*EXERCISE*:
An exact copy of all the lines below is required, with every image left out.

*DATA FOR REVIEW*:
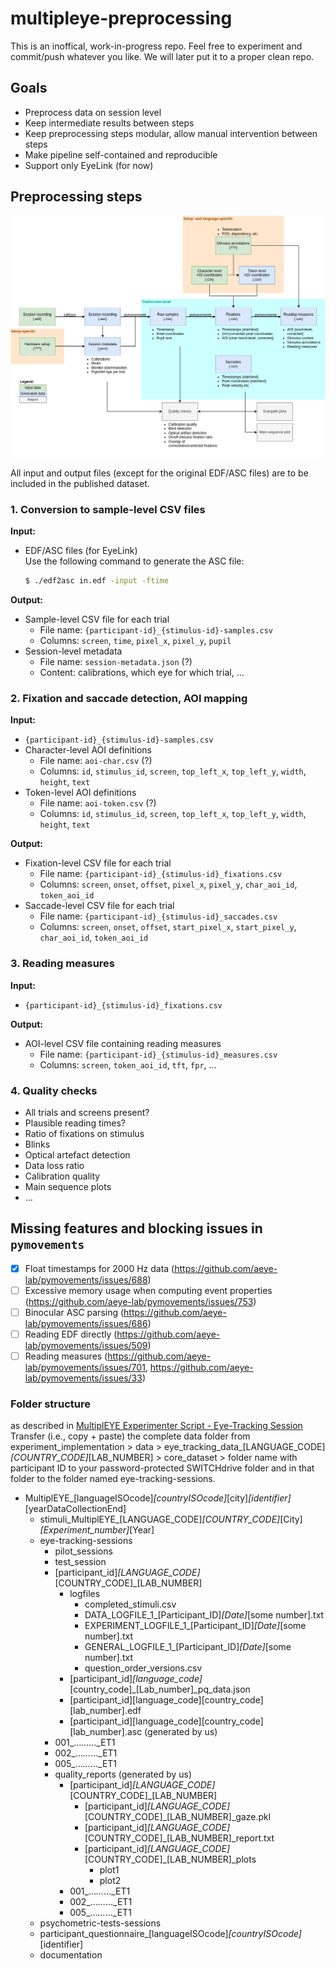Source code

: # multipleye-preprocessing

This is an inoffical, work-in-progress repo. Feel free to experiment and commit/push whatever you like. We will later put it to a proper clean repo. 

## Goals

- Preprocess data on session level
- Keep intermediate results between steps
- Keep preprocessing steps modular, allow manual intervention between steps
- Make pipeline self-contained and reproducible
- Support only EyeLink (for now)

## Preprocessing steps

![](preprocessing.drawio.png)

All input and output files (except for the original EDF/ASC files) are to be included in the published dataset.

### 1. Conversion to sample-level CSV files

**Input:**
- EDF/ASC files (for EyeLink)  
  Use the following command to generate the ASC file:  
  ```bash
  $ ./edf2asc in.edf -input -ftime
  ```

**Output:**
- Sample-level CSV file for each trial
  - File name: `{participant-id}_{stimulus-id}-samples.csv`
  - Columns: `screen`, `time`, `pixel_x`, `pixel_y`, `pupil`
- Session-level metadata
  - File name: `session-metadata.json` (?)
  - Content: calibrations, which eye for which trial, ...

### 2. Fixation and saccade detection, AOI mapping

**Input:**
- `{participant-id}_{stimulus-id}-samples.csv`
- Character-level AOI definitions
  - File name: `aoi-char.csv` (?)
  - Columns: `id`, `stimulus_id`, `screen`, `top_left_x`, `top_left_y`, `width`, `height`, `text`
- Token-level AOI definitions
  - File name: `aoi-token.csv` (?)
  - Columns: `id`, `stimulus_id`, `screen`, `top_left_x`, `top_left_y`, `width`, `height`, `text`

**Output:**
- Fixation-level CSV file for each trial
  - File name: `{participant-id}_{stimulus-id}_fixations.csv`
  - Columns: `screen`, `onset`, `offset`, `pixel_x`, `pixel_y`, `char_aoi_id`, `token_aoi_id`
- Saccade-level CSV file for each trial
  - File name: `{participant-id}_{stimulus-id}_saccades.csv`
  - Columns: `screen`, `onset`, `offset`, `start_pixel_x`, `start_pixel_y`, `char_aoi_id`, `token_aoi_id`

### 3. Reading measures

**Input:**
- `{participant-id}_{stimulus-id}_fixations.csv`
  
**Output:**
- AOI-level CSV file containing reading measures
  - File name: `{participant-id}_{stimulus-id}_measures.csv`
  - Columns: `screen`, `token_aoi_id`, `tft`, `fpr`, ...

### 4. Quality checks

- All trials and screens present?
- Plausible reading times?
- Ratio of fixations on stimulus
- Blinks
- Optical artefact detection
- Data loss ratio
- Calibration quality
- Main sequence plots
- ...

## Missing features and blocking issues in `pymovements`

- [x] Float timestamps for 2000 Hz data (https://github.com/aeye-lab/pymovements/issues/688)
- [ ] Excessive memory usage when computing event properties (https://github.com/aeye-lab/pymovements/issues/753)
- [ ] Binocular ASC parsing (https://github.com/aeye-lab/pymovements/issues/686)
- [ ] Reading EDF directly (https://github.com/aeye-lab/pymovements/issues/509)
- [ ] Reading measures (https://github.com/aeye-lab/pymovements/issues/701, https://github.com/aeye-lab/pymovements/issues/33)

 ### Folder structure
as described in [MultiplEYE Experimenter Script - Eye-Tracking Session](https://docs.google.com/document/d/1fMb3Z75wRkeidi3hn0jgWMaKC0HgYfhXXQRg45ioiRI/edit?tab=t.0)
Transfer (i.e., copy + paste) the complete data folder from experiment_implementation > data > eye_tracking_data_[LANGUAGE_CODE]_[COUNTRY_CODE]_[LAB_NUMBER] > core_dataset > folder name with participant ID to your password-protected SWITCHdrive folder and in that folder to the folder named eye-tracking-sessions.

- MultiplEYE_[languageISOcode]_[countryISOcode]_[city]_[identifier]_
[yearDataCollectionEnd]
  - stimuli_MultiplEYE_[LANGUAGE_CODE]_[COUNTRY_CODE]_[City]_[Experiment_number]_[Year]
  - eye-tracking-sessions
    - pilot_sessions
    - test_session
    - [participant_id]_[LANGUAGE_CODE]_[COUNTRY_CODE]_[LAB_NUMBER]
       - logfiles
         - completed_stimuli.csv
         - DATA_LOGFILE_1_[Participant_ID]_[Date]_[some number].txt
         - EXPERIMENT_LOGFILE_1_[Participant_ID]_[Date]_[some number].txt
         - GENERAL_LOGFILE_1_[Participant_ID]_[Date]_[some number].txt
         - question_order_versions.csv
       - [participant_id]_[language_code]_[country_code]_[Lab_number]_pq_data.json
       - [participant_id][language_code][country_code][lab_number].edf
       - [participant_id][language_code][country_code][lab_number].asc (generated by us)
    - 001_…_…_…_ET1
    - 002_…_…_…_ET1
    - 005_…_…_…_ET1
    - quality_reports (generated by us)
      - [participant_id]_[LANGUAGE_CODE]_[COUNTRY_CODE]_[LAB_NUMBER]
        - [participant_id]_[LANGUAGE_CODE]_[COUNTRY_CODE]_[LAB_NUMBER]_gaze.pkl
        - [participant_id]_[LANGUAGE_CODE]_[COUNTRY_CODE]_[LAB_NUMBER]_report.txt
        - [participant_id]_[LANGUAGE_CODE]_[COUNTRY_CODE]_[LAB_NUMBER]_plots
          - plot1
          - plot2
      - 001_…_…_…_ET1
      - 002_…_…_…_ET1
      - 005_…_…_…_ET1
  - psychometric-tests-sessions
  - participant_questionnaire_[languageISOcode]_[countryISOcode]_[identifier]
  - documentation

*REPLY TO THE TASK*:
Source code

: # multipleye-preprocessing

This is an inoffical, work-in-progress repo. Feel free to experiment and commit/push whatever you like. We will later put it to a proper clean repo. 

## Goals

- Preprocess data on session level
- Keep intermediate results between steps
- Keep preprocessing steps modular, allow manual intervention between steps
- Make pipeline self-contained and reproducible
- Support only EyeLink (for now)

## Preprocessing steps

![](preprocessing.drawio.png)

All input and output files (except for the original EDF/ASC files) are to be included in the published dataset.

### 1. Conversion to sample-level CSV files

**Input:**
- EDF/ASC files (for EyeLink)  
  Use the following command to generate the ASC file:  
  ```bash
  $ ./edf2asc in.edf -input -ftime
  ```

**Output:**
- Sample-level CSV file for each trial
  - File name: `{participant-id}_{stimulus-id}-samples.csv`
  - Columns: `screen`, `time`, `pixel_x`, `pixel_y`, `pupil`
- Session-level metadata
  - File name: `session-metadata.json` (?)
  - Content: calibrations, which eye for which trial, ...

### 2. Fixation and saccade detection, AOI mapping

**Input:**
- `{participant-id}_{stimulus-id}-samples.csv`
- Character-level AOI definitions
  - File name: `aoi-char.csv` (?)
  - Columns: `id`, `stimulus_id`, `screen`, `top_left_x`, `top_left_y`, `width`, `height`, `text`
- Token-level AOI definitions
  - File name: `aoi-token.csv` (?)
  - Columns: `id`, `stimulus_id`, `screen`, `top_left_x`, `top_left_y`, `width`, `height`, `text`

**Output:**
- Fixation-level CSV file for each trial
  - File name: `{participant-id}_{stimulus-id}_fixations.csv`
  - Columns: `screen`, `onset`, `offset`, `pixel_x`, `pixel_y`, `char_aoi_id`, `token_aoi_id`
- Saccade-level CSV file for each trial
  - File name: `{participant-id}_{stimulus-id}_saccades.csv`
  - Columns: `screen`, `onset`, `offset`, `start_pixel_x`, `start_pixel_y`, `char_aoi_id`, `token_aoi_id`

### 3. Reading measures

**Input:**
- `{participant-id}_{stimulus-id}_fixations.csv`
  
**Output:**
- AOI-level CSV file containing reading measures
  - File name: `{participant-id}_{stimulus-id}_measures.csv`
  - Columns: `screen`, `token_aoi_id`, `tft`, `fpr`, ...

### 4. Quality checks

- All trials and screens present?
- Plausible reading times?
- Ratio of fixations on stimulus
- Blinks
- Optical artefact detection
- Data loss ratio
- Calibration quality
- Main sequence plots
- ...

## Missing features and blocking issues in `pymovements`

- [x] Float timestamps for 2000 Hz data (https://github.com/aeye-lab/pymovements/issues/688)
- [ ] Excessive memory usage when computing event properties (https://github.com/aeye-lab/pymovements/issues/753)
- [ ] Binocular ASC parsing (https://github.com/aeye-lab/pymovements/issues/686)
- [ ] Reading EDF directly (https://github.com/aeye-lab/pymovements/issues/509)
- [ ] Reading measures (https://github.com/aeye-lab/pymovements/issues/701, https://github.com/aeye-lab/pymovements/issues/33)

 ### Folder structure
as described in [MultiplEYE Experimenter Script - Eye-Tracking Session](https://docs.google.com/document/d/1fMb3Z75wRkeidi3hn0jgWMaKC0HgYfhXXQRg45ioiRI/edit?tab=t.0)
Transfer (i.e., copy + paste) the complete data folder from experiment_implementation > data > eye_tracking_data_[LANGUAGE_CODE]_[COUNTRY_CODE]_[LAB_NUMBER] > core_dataset > folder name with participant ID to your password-protected SWITCHdrive folder and in that folder to the folder named eye-tracking-sessions.

- MultiplEYE_[languageISOcode]_[countryISOcode]_[city]_[identifier]_
[yearDataCollectionEnd]
  - stimuli_MultiplEYE_[LANGUAGE_CODE]_[COUNTRY_CODE]_[City]_[Experiment_number]_[Year]
  - eye-tracking-sessions
    - pilot_sessions
    - test_session
    - [participant_id]_[LANGUAGE_CODE]_[COUNTRY_CODE]_[LAB_NUMBER]
       - logfiles
         - completed_stimuli.csv
         - DATA_LOGFILE_1_[Participant_ID]_[Date]_[some number].txt
         - EXPERIMENT_LOGFILE_1_[Participant_ID]_[Date]_[some number].txt
         - GENERAL_LOGFILE_1_[Participant_ID]_[Date]_[some number].txt
         - question_order_versions.csv
       - [participant_id]_[language_code]_[country_code]_[Lab_number]_pq_data.json
       - [participant_id][language_code][country_code][lab_number].edf
       - [participant_id][language_code][country_code][lab_number].asc (generated by us)
    - 001_…_…_…_ET1
    - 002_…_…_…_ET1
    - 005_…_…_…_ET1
    - quality_reports (generated by us)
      - [participant_id]_[LANGUAGE_CODE]_[COUNTRY_CODE]_[LAB_NUMBER]
        - [participant_id]_[LANGUAGE_CODE]_[COUNTRY_CODE]_[LAB_NUMBER]_gaze.pkl
        - [participant_id]_[LANGUAGE_CODE]_[COUNTRY_CODE]_[LAB_NUMBER]_report.txt
        - [participant_id]_[LANGUAGE_CODE]_[COUNTRY_CODE]_[LAB_NUMBER]_plots
          - plot1
          - plot2
      - 001_…_…_…_ET1
      - 002_…_…_…_ET1
      - 005_…_…_…_ET1
  - psychometric-tests-sessions
  - participant_questionnaire_[languageISOcode]_[countryISOcode]_[identifier]
  - documentation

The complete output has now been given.